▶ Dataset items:
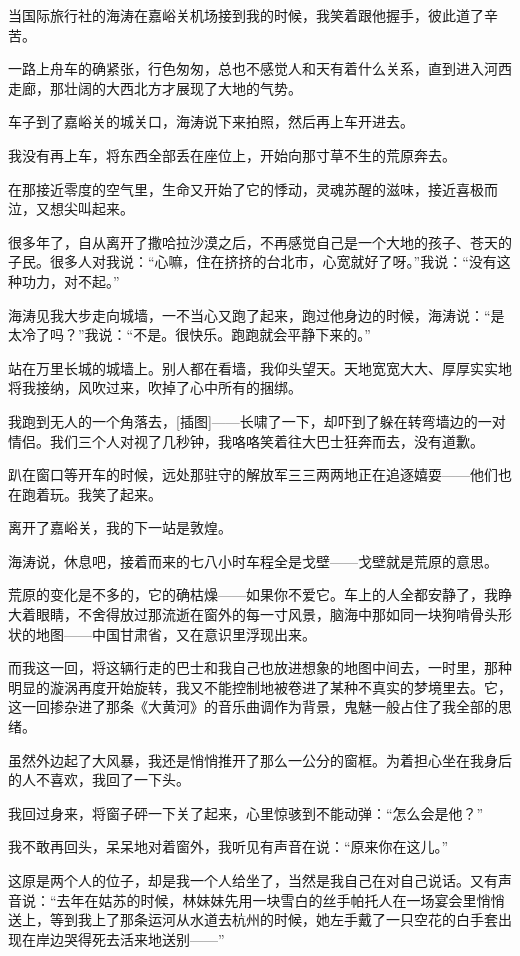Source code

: \par 当国际旅行社的海涛在嘉峪关机场接到我的时候，我笑着跟他握手，彼此道了辛苦。
\par 一路上舟车的确紧张，行色匆匆，总也不感觉人和天有着什么关系，直到进入河西走廊，那壮阔的大西北方才展现了大地的气势。
\par 车子到了嘉峪关的城关口，海涛说下来拍照，然后再上车开进去。
\par 我没有再上车，将东西全部丢在座位上，开始向那寸草不生的荒原奔去。
\par 在那接近零度的空气里，生命又开始了它的悸动，灵魂苏醒的滋味，接近喜极而泣，又想尖叫起来。
\par 很多年了，自从离开了撒哈拉沙漠之后，不再感觉自己是一个大地的孩子、苍天的子民。很多人对我说：“心嘛，住在挤挤的台北市，心宽就好了呀。”我说：“没有这种功力，对不起。”
\par 海涛见我大步走向城墙，一不当心又跑了起来，跑过他身边的时候，海涛说：“是太冷了吗？”我说：“不是。很快乐。跑跑就会平静下来的。”
\par 站在万里长城的城墙上。别人都在看墙，我仰头望天。天地宽宽大大、厚厚实实地将我接纳，风吹过来，吹掉了心中所有的捆绑。
\par 我跑到无人的一个角落去，[插图]——长啸了一下，却吓到了躲在转弯墙边的一对情侣。我们三个人对视了几秒钟，我咯咯笑着往大巴士狂奔而去，没有道歉。
\par 趴在窗口等开车的时候，远处那驻守的解放军三三两两地正在追逐嬉耍——他们也在跑着玩。我笑了起来。
\par 
\par 离开了嘉峪关，我的下一站是敦煌。
\par 海涛说，休息吧，接着而来的七八小时车程全是戈壁——戈壁就是荒原的意思。
\par 荒原的变化是不多的，它的确枯燥——如果你不爱它。车上的人全都安静了，我睁大着眼睛，不舍得放过那流逝在窗外的每一寸风景，脑海中那如同一块狗啃骨头形状的地图——中国甘肃省，又在意识里浮现出来。
\par 而我这一回，将这辆行走的巴士和我自己也放进想象的地图中间去，一时里，那种明显的漩涡再度开始旋转，我又不能控制地被卷进了某种不真实的梦境里去。它，这一回掺杂进了那条《大黄河》的音乐曲调作为背景，鬼魅一般占住了我全部的思绪。
\par 虽然外边起了大风暴，我还是悄悄推开了那么一公分的窗框。为着担心坐在我身后的人不喜欢，我回了一下头。
\par 我回过身来，将窗子砰一下关了起来，心里惊骇到不能动弹：“怎么会是他？”
\par 我不敢再回头，呆呆地对着窗外，我听见有声音在说：“原来你在这儿。”
\par 这原是两个人的位子，却是我一个人给坐了，当然是我自己在对自己说话。又有声音说：“去年在姑苏的时候，林妹妹先用一块雪白的丝手帕托人在一场宴会里悄悄送上，等到我上了那条运河从水道去杭州的时候，她左手戴了一只空花的白手套出现在岸边哭得死去活来地送别——”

▶ What you should do: Print each record exactly as it stands, omitting the pictures.

▶ Expected answer:
Source code

: \par 当国际旅行社的海涛在嘉峪关机场接到我的时候，我笑着跟他握手，彼此道了辛苦。
\par 一路上舟车的确紧张，行色匆匆，总也不感觉人和天有着什么关系，直到进入河西走廊，那壮阔的大西北方才展现了大地的气势。
\par 车子到了嘉峪关的城关口，海涛说下来拍照，然后再上车开进去。
\par 我没有再上车，将东西全部丢在座位上，开始向那寸草不生的荒原奔去。
\par 在那接近零度的空气里，生命又开始了它的悸动，灵魂苏醒的滋味，接近喜极而泣，又想尖叫起来。
\par 很多年了，自从离开了撒哈拉沙漠之后，不再感觉自己是一个大地的孩子、苍天的子民。很多人对我说：“心嘛，住在挤挤的台北市，心宽就好了呀。”我说：“没有这种功力，对不起。”
\par 海涛见我大步走向城墙，一不当心又跑了起来，跑过他身边的时候，海涛说：“是太冷了吗？”我说：“不是。很快乐。跑跑就会平静下来的。”
\par 站在万里长城的城墙上。别人都在看墙，我仰头望天。天地宽宽大大、厚厚实实地将我接纳，风吹过来，吹掉了心中所有的捆绑。
\par 我跑到无人的一个角落去，[插图]——长啸了一下，却吓到了躲在转弯墙边的一对情侣。我们三个人对视了几秒钟，我咯咯笑着往大巴士狂奔而去，没有道歉。
\par 趴在窗口等开车的时候，远处那驻守的解放军三三两两地正在追逐嬉耍——他们也在跑着玩。我笑了起来。
\par 
\par 离开了嘉峪关，我的下一站是敦煌。
\par 海涛说，休息吧，接着而来的七八小时车程全是戈壁——戈壁就是荒原的意思。
\par 荒原的变化是不多的，它的确枯燥——如果你不爱它。车上的人全都安静了，我睁大着眼睛，不舍得放过那流逝在窗外的每一寸风景，脑海中那如同一块狗啃骨头形状的地图——中国甘肃省，又在意识里浮现出来。
\par 而我这一回，将这辆行走的巴士和我自己也放进想象的地图中间去，一时里，那种明显的漩涡再度开始旋转，我又不能控制地被卷进了某种不真实的梦境里去。它，这一回掺杂进了那条《大黄河》的音乐曲调作为背景，鬼魅一般占住了我全部的思绪。
\par 虽然外边起了大风暴，我还是悄悄推开了那么一公分的窗框。为着担心坐在我身后的人不喜欢，我回了一下头。
\par 我回过身来，将窗子砰一下关了起来，心里惊骇到不能动弹：“怎么会是他？”
\par 我不敢再回头，呆呆地对着窗外，我听见有声音在说：“原来你在这儿。”
\par 这原是两个人的位子，却是我一个人给坐了，当然是我自己在对自己说话。又有声音说：“去年在姑苏的时候，林妹妹先用一块雪白的丝手帕托人在一场宴会里悄悄送上，等到我上了那条运河从水道去杭州的时候，她左手戴了一只空花的白手套出现在岸边哭得死去活来地送别——”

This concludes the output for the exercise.